[Collection entries]
━━━━

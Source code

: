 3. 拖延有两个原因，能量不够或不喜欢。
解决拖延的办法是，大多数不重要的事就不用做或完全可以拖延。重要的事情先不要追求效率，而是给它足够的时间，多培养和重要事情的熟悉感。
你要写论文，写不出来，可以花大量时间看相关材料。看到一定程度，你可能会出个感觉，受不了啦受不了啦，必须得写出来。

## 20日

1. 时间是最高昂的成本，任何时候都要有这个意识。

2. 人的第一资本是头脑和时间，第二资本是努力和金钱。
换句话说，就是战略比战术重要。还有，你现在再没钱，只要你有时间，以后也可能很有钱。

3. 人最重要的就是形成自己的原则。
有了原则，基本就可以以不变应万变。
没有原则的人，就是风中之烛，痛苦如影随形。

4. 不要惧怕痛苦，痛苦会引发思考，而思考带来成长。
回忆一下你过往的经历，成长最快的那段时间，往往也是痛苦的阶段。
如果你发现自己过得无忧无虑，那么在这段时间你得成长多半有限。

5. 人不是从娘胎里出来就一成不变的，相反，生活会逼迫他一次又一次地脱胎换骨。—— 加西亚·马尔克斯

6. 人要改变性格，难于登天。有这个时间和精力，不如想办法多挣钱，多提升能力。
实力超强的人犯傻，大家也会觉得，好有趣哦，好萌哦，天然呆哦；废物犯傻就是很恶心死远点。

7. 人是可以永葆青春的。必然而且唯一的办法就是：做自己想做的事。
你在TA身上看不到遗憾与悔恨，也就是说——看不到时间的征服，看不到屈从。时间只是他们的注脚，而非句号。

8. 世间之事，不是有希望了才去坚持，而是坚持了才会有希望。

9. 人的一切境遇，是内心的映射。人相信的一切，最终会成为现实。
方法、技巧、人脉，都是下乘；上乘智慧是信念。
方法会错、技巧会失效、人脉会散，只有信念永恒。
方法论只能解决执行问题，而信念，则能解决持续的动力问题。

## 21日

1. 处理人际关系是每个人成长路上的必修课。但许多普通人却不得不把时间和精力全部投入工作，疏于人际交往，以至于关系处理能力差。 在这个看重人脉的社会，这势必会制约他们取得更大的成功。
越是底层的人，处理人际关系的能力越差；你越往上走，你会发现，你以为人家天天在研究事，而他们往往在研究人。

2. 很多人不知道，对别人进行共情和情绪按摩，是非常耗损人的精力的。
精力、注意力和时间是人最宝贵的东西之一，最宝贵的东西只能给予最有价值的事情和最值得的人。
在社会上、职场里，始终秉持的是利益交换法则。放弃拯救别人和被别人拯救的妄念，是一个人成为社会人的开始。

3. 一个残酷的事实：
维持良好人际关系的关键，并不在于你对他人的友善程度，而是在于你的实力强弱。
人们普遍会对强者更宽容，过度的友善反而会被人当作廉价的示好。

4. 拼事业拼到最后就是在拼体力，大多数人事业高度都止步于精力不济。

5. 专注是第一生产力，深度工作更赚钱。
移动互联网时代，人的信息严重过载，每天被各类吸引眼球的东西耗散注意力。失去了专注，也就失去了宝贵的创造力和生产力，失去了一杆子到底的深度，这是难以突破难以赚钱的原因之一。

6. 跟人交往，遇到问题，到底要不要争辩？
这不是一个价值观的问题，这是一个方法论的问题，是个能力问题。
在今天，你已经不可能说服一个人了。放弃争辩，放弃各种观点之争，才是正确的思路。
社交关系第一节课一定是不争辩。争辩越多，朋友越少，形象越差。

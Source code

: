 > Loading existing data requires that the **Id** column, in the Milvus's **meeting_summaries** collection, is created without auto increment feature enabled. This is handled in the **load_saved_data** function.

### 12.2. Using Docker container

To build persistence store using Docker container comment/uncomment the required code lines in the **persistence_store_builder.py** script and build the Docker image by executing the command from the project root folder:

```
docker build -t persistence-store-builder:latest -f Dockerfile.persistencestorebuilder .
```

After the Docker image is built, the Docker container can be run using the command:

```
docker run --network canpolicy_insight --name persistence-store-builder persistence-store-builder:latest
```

━━━━

Problem to solve
Take the entries above and return all of them exactly.

Answer area
Source code

: 3. 拖延有两个原因，能量不够或不喜欢。
解决拖延的办法是，大多数不重要的事就不用做或完全可以拖延。重要的事情先不要追求效率，而是给它足够的时间，多培养和重要事情的熟悉感。
你要写论文，写不出来，可以花大量时间看相关材料。看到一定程度，你可能会出个感觉，受不了啦受不了啦，必须得写出来。

## 20日

1. 时间是最高昂的成本，任何时候都要有这个意识。

2. 人的第一资本是头脑和时间，第二资本是努力和金钱。
换句话说，就是战略比战术重要。还有，你现在再没钱，只要你有时间，以后也可能很有钱。

3. 人最重要的就是形成自己的原则。
有了原则，基本就可以以不变应万变。
没有原则的人，就是风中之烛，痛苦如影随形。

4. 不要惧怕痛苦，痛苦会引发思考，而思考带来成长。
回忆一下你过往的经历，成长最快的那段时间，往往也是痛苦的阶段。
如果你发现自己过得无忧无虑，那么在这段时间你得成长多半有限。

5. 人不是从娘胎里出来就一成不变的，相反，生活会逼迫他一次又一次地脱胎换骨。—— 加西亚·马尔克斯

6. 人要改变性格，难于登天。有这个时间和精力，不如想办法多挣钱，多提升能力。
实力超强的人犯傻，大家也会觉得，好有趣哦，好萌哦，天然呆哦；废物犯傻就是很恶心死远点。

7. 人是可以永葆青春的。必然而且唯一的办法就是：做自己想做的事。
你在TA身上看不到遗憾与悔恨，也就是说——看不到时间的征服，看不到屈从。时间只是他们的注脚，而非句号。

8. 世间之事，不是有希望了才去坚持，而是坚持了才会有希望。

9. 人的一切境遇，是内心的映射。人相信的一切，最终会成为现实。
方法、技巧、人脉，都是下乘；上乘智慧是信念。
方法会错、技巧会失效、人脉会散，只有信念永恒。
方法论只能解决执行问题，而信念，则能解决持续的动力问题。

## 21日

1. 处理人际关系是每个人成长路上的必修课。但许多普通人却不得不把时间和精力全部投入工作，疏于人际交往，以至于关系处理能力差。 在这个看重人脉的社会，这势必会制约他们取得更大的成功。
越是底层的人，处理人际关系的能力越差；你越往上走，你会发现，你以为人家天天在研究事，而他们往往在研究人。

2. 很多人不知道，对别人进行共情和情绪按摩，是非常耗损人的精力的。
精力、注意力和时间是人最宝贵的东西之一，最宝贵的东西只能给予最有价值的事情和最值得的人。
在社会上、职场里，始终秉持的是利益交换法则。放弃拯救别人和被别人拯救的妄念，是一个人成为社会人的开始。

3. 一个残酷的事实：
维持良好人际关系的关键，并不在于你对他人的友善程度，而是在于你的实力强弱。
人们普遍会对强者更宽容，过度的友善反而会被人当作廉价的示好。

4. 拼事业拼到最后就是在拼体力，大多数人事业高度都止步于精力不济。

5. 专注是第一生产力，深度工作更赚钱。
移动互联网时代，人的信息严重过载，每天被各类吸引眼球的东西耗散注意力。失去了专注，也就失去了宝贵的创造力和生产力，失去了一杆子到底的深度，这是难以突破难以赚钱的原因之一。

6. 跟人交往，遇到问题，到底要不要争辩？
这不是一个价值观的问题，这是一个方法论的问题，是个能力问题。
在今天，你已经不可能说服一个人了。放弃争辩，放弃各种观点之争，才是正确的思路。
社交关系第一节课一定是不争辩。争辩越多，朋友越少，形象越差。

Source code

: > Loading existing data requires that the **Id** column, in the Milvus's **meeting_summaries** collection, is created without auto increment feature enabled. This is handled in the **load_saved_data** function.

### 12.2. Using Docker container

To build persistence store using Docker container comment/uncomment the required code lines in the **persistence_store_builder.py** script and build the Docker image by executing the command from the project root folder:

```
docker build -t persistence-store-builder:latest -f Dockerfile.persistencestorebuilder .
```

After the Docker image is built, the Docker container can be run using the command:

```
docker run --network canpolicy_insight --name persistence-store-builder persistence-store-builder:latest
```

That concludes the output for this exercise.